ILLINOIS SUPREME COURT THROWS A CURVEBALL…. Well, this is going to make things a little messier.
The Senate Democrats appear to be readying themselves to back off their refusal to seat Roland Burris, but they’re going to have to find a new excuse: The Illinois Supreme Court just refused to force the Secretary of State to certify Burris’s appointment.
The AP report added that the state court concluded that “nothing in state law requires” the Secretary of State to sign the appointment. Apparently, as far as the jurists were concerned, the only thing Illinois Secretary of State Jesse White was legally required to do was register the governor’s selection, and he did that. That’s not, however, a certification.
This is not what was supposed to happen. In fact, the way forward appeared clear. The U.S. Senate blocked Roland Burris’ appointment because it had not been certified by the Illinois Secretary of State. No credentials = no seat.
But Harry Reid offered a roadmap to resolution: if Burris answered questions from the state impeachment panel, and the state Supreme Court ordered Illinois Secretary of State to certify the results, the Senate would honor the process and seat Burris. Reid and the Senate Democratic leadership had effectively punted the controversy to state officials.
Today’s ruling from the Illinois Supreme Court punts it right back.
Reid had said that the Senate has never accepted a member whose appointment had not been certified, and he’s not inclined to break new ground. At this point, then, either White will reverse course and decide to sign off on Burris’ appointment, Reid will reverse course and agree to seat Burris without certification, Burris will reverse course and stop pursuing the appointment, or this fiasco will remain unresolved for quite a while longer.

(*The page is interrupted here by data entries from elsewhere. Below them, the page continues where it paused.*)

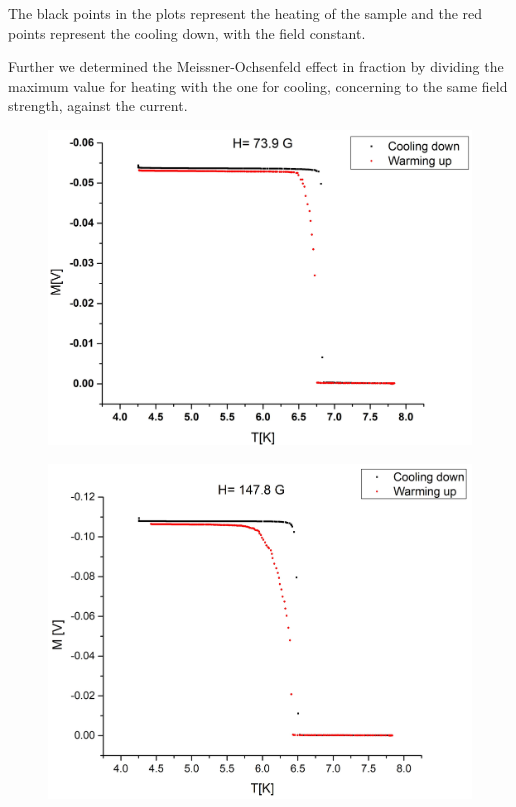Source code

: \documentclass[openany,11pt,a4paper]{report}
\begin{document}
 
The black points in the plots represent the heating of the sample and the red points represent the cooling down, with the field constant. \

Further we determined the Meissner-Ochsenfeld effect in fraction by dividing the maximum value for heating with the one for cooling, concerning to the same field strength, against the current.




\begin{figure}[H]
\begin{center}
\includegraphics[scale=0.35]{finalone.jpg}
\end{center}
\end{figure}




\begin{figure}[H]
\begin{center}
\includegraphics[scale=0.35]{finaltwo.jpg}
\end{center}
\end{figure}
\end{document}
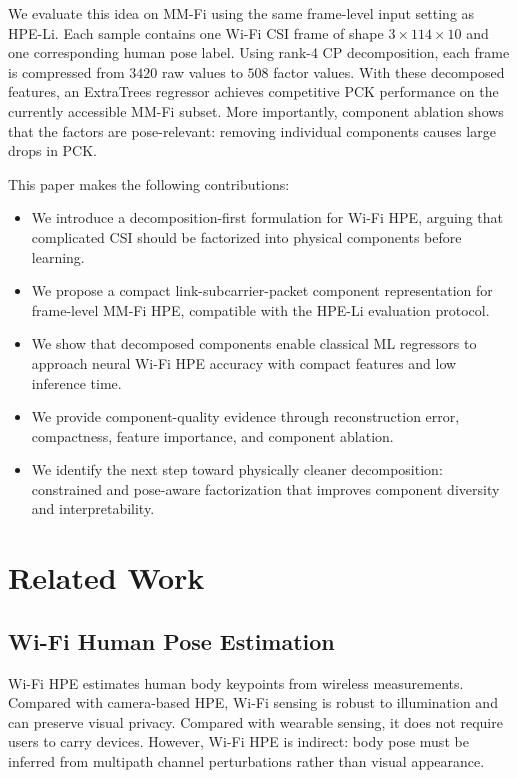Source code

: \documentclass[letterpaper]{article}
\begin{document}
We evaluate this idea on MM-Fi using the same frame-level input setting as HPE-Li. Each sample contains one Wi-Fi CSI frame of shape $3 \times 114 \times 10$ and one corresponding human pose label. Using rank-4 CP decomposition, each frame is compressed from $3420$ raw values to $508$ factor values. With these decomposed features, an ExtraTrees regressor achieves competitive PCK performance on the currently accessible MM-Fi subset. More importantly, component ablation shows that the factors are pose-relevant: removing individual components causes large drops in PCK.

This paper makes the following contributions:
\begin{itemize}
    \item We introduce a decomposition-first formulation for Wi-Fi HPE, arguing that complicated CSI should be factorized into physical components before learning.
    \item We propose a compact link-subcarrier-packet component representation for frame-level MM-Fi HPE, compatible with the HPE-Li evaluation protocol.
    \item We show that decomposed components enable classical ML regressors to approach neural Wi-Fi HPE accuracy with compact features and low inference time.
    \item We provide component-quality evidence through reconstruction error, compactness, feature importance, and component ablation.
    \item We identify the next step toward physically cleaner decomposition: constrained and pose-aware factorization that improves component diversity and interpretability.
\end{itemize}

\section{Related Work}

\subsection{Wi-Fi Human Pose Estimation}

Wi-Fi HPE estimates human body keypoints from wireless measurements. Compared with camera-based HPE, Wi-Fi sensing is robust to illumination and can preserve visual privacy. Compared with wearable sensing, it does not require users to carry devices. However, Wi-Fi HPE is indirect: body pose must be inferred from multipath channel perturbations rather than visual appearance.
\end{document}
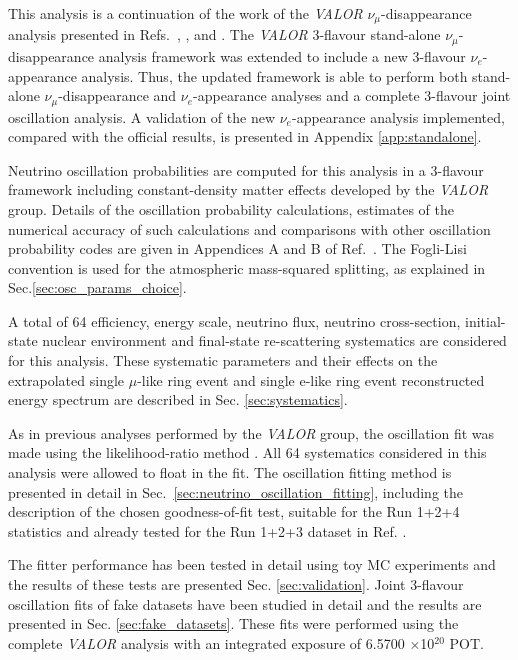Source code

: This analysis is a continuation of the work of the {\em VALOR} $\nu_{\mu}$-disappearance analysis presented in
Refs.\ \cite{OurRun1DisappAnalysis}, \cite{OurRun12DisappAnalysis}, \cite{OurRun12DisappAnalysis3Flavour}
and \cite{OurRun123DisappAnalysis3Flavour}. 
The {\em VALOR} 3-flavour stand-alone $\nu_{\mu}$-disappearance analysis framework was extended 
to include a new 3-flavour $\nu_{e}$-appearance analysis. Thus, the updated framework is able to perform both stand-alone 
$\nu_{\mu}$-disappearance and $\nu_{e}$-appearance analyses and a complete 3-flavour joint oscillation analysis.
A validation of the new $\nu_{e}$-appearance analysis implemented, compared with the official results, 
is presented in Appendix \ref{app:standalone}.

Neutrino oscillation probabilities are computed for this analysis in a 3-flavour
framework including constant-density matter effects developed by the {\em VALOR} group.
Details of the oscillation probability calculations, estimates of the numerical accuracy of such
calculations and comparisons with other oscillation probability codes 
are given in Appendices A and B of Ref.\ \cite{OurRun123DisappAnalysis3Flavour}. The Fogli-Lisi convention 
is used for the atmospheric mass-squared splitting, as explained in Sec.\ref{sec:osc_params_choice}.

A total of 64 efficiency, energy scale, neutrino flux, neutrino cross-section, 
initial-state nuclear environment and final-state re-scattering systematics are considered for this analysis.
These systematic parameters and their effects 
on the extrapolated single $\mu$-like ring event and single e-like ring event reconstructed 
energy spectrum are described in Sec. \ref{sec:systematics}.

As in previous analyses performed by the {\em VALOR} group, 
the oscillation fit was made using the likelihood-ratio method \cite{StatAnalysisCowan}.
All 64 systematics \nolinebreak considered in this analysis were allowed to float in the fit.
The oscillation fitting method is presented in detail in Sec.\ \ref{sec:neutrino_oscillation_fitting}, including the description 
of the chosen goodness-of-fit test, suitable for the Run 1+2+4 statistics and already tested for the Run 1+2+3 dataset in Ref.
\cite{OurJointAnalysis}.


The fitter performance has been tested in detail using toy MC experiments 
and the results of these tests are presented Sec. \ref{sec:validation}.
Joint 3-flavour oscillation fits of fake datasets have been studied in detail and the results are presented in Sec. \ref{sec:fake_datasets}. These fits were performed using the complete {\em VALOR} analysis with an integrated 
exposure of 6.5700 $\times$10$^{20}$ POT.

As to the substance of the issue here, I have to admit, this sounds a little bizarre. Secretaries of State should be empowered to have an effective veto power over a governor’s appointment authority?
Update: Wait, I read a portion of this incorrectly. The state Supreme Court isn’t forcing White to certify the appointment, but the court said Burris doesn’t need White’s signature to be seated. So, no veto power for the Secretary of State, but no certification for Burris.
The competing scenarios I presented, however, remain the same: either White changes his mind, Reid changes his mind, Burris changes his mind, or this remains unresolved for a while.